#### MATERIAL FOR THIS EXERCISE ####

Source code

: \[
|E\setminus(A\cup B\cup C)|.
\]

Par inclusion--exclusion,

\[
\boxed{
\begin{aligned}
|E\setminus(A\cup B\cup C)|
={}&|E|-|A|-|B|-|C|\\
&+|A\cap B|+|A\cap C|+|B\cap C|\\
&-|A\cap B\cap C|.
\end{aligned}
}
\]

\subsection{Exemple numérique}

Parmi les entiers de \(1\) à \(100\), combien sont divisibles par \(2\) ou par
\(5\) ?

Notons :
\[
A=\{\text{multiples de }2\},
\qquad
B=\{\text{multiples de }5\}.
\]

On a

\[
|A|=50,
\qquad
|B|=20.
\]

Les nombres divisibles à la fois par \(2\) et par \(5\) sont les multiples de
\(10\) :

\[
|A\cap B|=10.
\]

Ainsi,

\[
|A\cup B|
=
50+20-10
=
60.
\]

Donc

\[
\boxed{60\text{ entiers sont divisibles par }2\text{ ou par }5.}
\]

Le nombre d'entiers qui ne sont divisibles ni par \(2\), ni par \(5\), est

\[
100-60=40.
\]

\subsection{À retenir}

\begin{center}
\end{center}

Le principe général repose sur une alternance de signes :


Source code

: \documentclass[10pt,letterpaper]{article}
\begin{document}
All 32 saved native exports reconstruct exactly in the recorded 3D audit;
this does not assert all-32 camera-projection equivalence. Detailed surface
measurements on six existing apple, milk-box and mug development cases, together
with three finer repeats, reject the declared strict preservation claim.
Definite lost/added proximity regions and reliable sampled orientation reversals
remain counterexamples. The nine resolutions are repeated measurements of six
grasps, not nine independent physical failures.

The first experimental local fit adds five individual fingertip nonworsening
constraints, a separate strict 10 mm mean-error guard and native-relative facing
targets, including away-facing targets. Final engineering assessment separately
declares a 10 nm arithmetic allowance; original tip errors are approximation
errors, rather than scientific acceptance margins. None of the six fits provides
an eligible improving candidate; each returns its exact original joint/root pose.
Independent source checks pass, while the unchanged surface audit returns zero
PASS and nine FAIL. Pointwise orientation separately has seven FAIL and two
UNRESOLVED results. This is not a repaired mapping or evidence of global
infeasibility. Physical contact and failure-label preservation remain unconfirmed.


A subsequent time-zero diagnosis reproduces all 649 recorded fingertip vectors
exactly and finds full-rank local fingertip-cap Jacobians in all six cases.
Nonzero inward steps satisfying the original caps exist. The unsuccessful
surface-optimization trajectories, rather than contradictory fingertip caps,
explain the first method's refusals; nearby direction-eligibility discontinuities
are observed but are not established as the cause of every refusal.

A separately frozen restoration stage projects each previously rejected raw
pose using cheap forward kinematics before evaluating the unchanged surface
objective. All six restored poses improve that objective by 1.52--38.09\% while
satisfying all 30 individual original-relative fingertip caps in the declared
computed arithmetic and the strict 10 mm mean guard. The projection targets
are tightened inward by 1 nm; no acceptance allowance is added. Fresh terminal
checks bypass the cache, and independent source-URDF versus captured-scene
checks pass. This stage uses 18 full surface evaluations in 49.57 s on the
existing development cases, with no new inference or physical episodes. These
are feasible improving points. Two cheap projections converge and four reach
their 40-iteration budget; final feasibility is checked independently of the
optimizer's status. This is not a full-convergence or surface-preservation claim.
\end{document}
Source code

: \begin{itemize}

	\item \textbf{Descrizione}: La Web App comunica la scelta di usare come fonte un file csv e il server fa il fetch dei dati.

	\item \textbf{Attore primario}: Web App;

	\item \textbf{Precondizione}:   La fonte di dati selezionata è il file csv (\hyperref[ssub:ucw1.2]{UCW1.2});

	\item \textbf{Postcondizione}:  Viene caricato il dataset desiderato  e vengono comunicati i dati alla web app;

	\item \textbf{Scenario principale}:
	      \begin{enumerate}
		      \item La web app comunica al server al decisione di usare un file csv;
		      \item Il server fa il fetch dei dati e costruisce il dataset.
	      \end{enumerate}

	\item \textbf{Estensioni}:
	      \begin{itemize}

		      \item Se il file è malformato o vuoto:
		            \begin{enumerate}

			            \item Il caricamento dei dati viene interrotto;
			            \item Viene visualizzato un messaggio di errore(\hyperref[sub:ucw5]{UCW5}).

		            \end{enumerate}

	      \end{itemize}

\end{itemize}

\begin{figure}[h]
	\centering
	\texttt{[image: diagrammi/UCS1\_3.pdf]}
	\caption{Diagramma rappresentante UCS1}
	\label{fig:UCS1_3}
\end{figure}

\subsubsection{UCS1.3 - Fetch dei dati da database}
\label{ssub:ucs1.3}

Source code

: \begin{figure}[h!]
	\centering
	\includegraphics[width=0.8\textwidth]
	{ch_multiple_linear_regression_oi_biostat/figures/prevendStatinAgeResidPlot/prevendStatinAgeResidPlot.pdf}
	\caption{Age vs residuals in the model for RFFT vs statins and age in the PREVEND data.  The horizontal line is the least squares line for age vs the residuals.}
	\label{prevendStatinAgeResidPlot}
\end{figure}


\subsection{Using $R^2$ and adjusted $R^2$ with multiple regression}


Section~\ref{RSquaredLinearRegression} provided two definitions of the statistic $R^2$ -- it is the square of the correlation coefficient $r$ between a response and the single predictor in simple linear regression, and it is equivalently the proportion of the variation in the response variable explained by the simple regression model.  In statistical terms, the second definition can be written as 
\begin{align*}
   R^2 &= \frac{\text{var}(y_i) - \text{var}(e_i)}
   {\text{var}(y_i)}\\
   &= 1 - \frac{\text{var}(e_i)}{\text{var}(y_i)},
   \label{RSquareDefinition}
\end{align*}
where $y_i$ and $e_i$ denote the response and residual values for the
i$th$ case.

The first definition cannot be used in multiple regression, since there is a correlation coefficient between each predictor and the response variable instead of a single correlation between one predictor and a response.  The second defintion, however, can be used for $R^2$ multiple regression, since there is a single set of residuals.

####

Reproduce every line in the records above that contains the word "returns".

● RESULT
an eligible improving candidate; each returns its exact original joint/root pose.
Independent source checks pass, while the unchanged surface audit returns zero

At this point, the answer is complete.